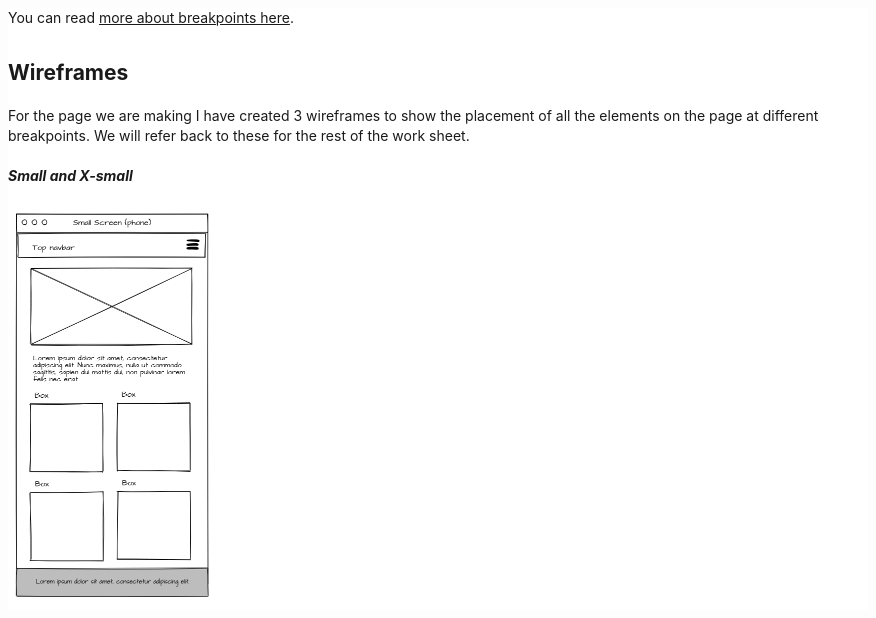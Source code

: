 You can read [more about breakpoints here](https://getbootstrap.com/docs/5.1/layout/breakpoints/).

<div style="page-break-after: always"></div>

## Wireframes

For the page we are making I have created 3 wireframes to show the placement of all the elements on the page at different breakpoints. We will refer back to these for the rest of the work sheet.

##### Small and X-small 

<img src="small.png" alt="small wireframe" style="zoom: 50%;" /> 
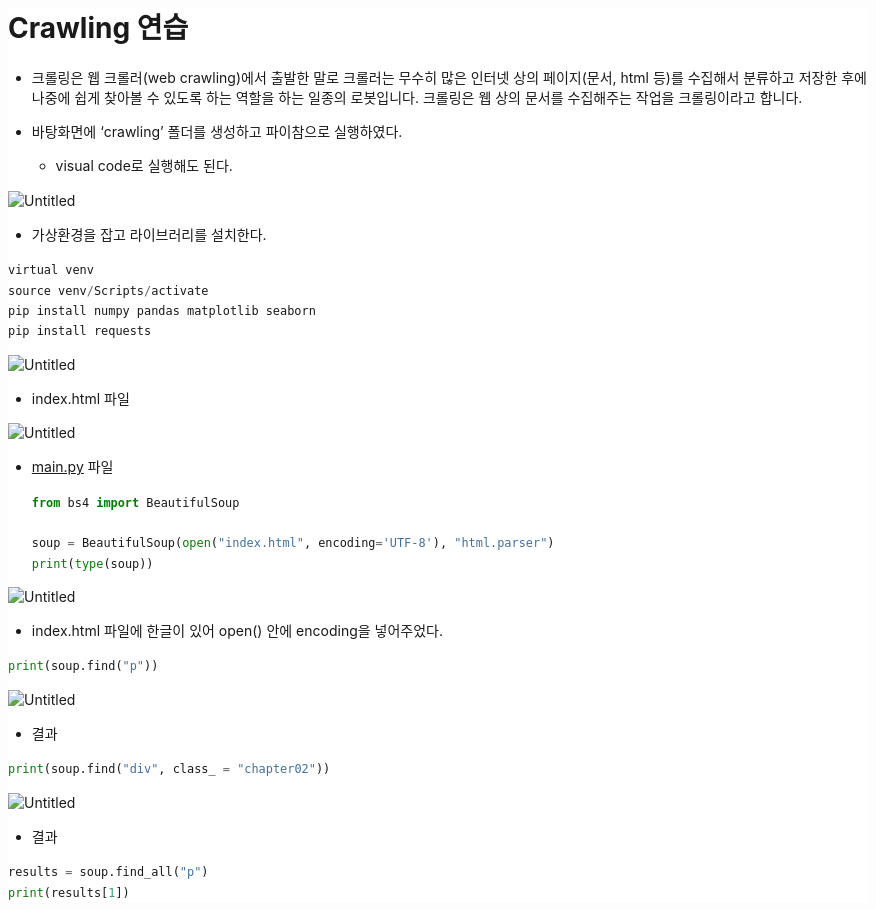 # Crawling 연습

- 크롤링은 웹 크롤러(web crawling)에서 출발한 말로 크롤러는 무수히 많은 인터넷 상의 페이지(문서, html 등)를 수집해서 분류하고 저장한 후에 나중에 쉽게 찾아볼 수 있도록 하는 역할을 하는 일종의 로봇입니다. 크롤링은 웹 상의 문서를 수집해주는 작업을 크롤링이라고 합니다.

- 바탕화면에 ‘crawling’ 폴더를 생성하고 파이참으로 실행하였다.
    - visual code로 실행해도 된다.

![Untitled](C:\Users\home\Desktop\Crawling_Practice\Crawling_Practice\1.png)

- 가상환경을 잡고 라이브러리를 설치한다.

```python
virtual venv 
source venv/Scripts/activate
pip install numpy pandas matplotlib seaborn
pip install requests
```

![Untitled](C:\Users\home\Desktop\Crawling_Practice\Crawling_Practice\2.png)

- index.html 파일

![Untitled](C:\Users\home\Desktop\Crawling_Practice\Crawling_Practice\3.png)

- [main.py](http://main.py) 파일
    
    ```python
    from bs4 import BeautifulSoup
    
    soup = BeautifulSoup(open("index.html", encoding='UTF-8'), "html.parser")
    print(type(soup))
    ```

![Untitled](C:\Users\home\Desktop\Crawling_Practice\Crawling_Practice\4.png)

- index.html 파일에 한글이 있어 open() 안에 encoding을 넣어주었다.

```python
print(soup.find("p"))
```

![Untitled](C:\Users\home\Desktop\Crawling_Practice\Crawling_Practice\5.png)

- 결과

```python
print(soup.find("div", class_ = "chapter02"))
```

![Untitled](C:\Users\home\Desktop\Crawling_Practice\Crawling_Practice\6.png)

- 결과

```python
results = soup.find_all("p")
print(results[1])
```
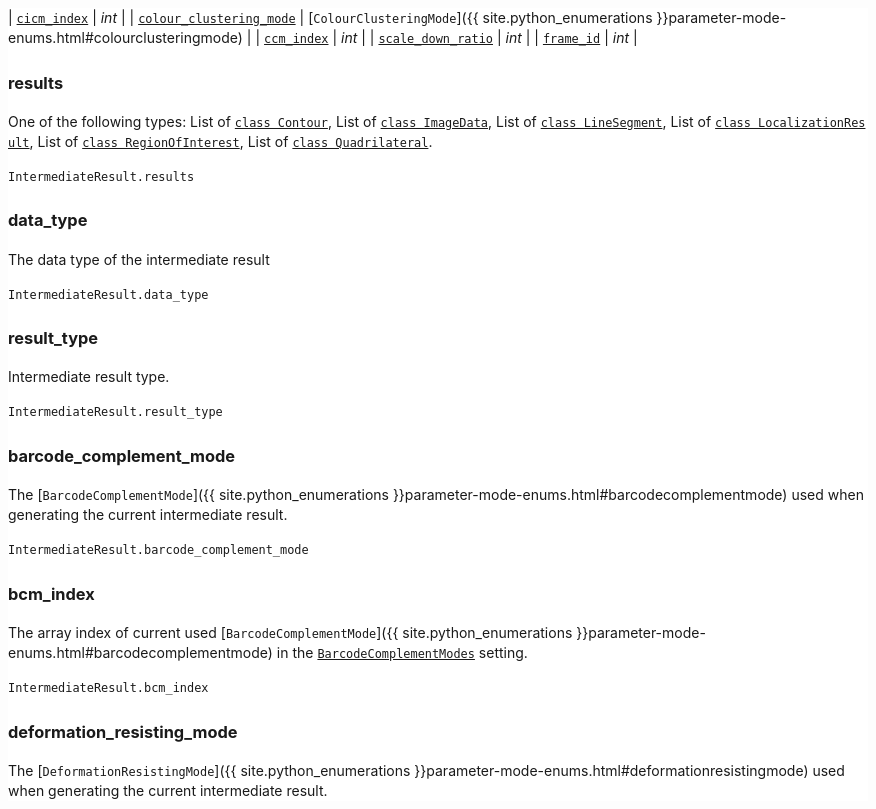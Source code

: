 | [`cicm_index`](#cicm_index) | *int* |
| [`colour_clustering_mode`](#colour_clustering_mode) | [`ColourClusteringMode`]({{ site.python_enumerations }}parameter-mode-enums.html#colourclusteringmode) |
| [`ccm_index`](#ccm_index) | *int* |
| [`scale_down_ratio`](#scale_down_ratio) | *int* |
| [`frame_id`](#frame_id) | *int* |



### results
One of the following types: List of [`class Contour`](Contour.md), List of [`class ImageData`](ImageData.md), List of [`class LineSegment`](LineSegment.md), List of [`class LocalizationResult`](LocalizationResult.md), List of [`class RegionOfInterest`](RegionOfInterest.md), List of [`class Quadrilateral`](Quadrilateral.md).

```python
IntermediateResult.results
```

### data_type
The data type of the intermediate result

```python
IntermediateResult.data_type
```

### result_type
Intermediate result type.

```python
IntermediateResult.result_type
```

### barcode_complement_mode
The [`BarcodeComplementMode`]({{ site.python_enumerations }}parameter-mode-enums.html#barcodecomplementmode) used when generating the current intermediate result. 

```python
IntermediateResult.barcode_complement_mode
```

### bcm_index
The array index of current used [`BarcodeComplementMode`]({{ site.python_enumerations }}parameter-mode-enums.html#barcodecomplementmode) in the [`BarcodeComplementModes`](PublicRuntimeSettings.md#barcode_complement_modes) setting.

```python
IntermediateResult.bcm_index
```

### deformation_resisting_mode
The [`DeformationResistingMode`]({{ site.python_enumerations }}parameter-mode-enums.html#deformationresistingmode) used when generating the current intermediate result.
▬▬▬
What lines of the material above contain "breakpoints"? Return each of them.

: You can read [more about breakpoints here](https://getbootstrap.com/docs/5.1/layout/breakpoints/).
For the page we are making I have created 3 wireframes to show the placement of all the elements on the page at different breakpoints. We will refer back to these for the rest of the work sheet.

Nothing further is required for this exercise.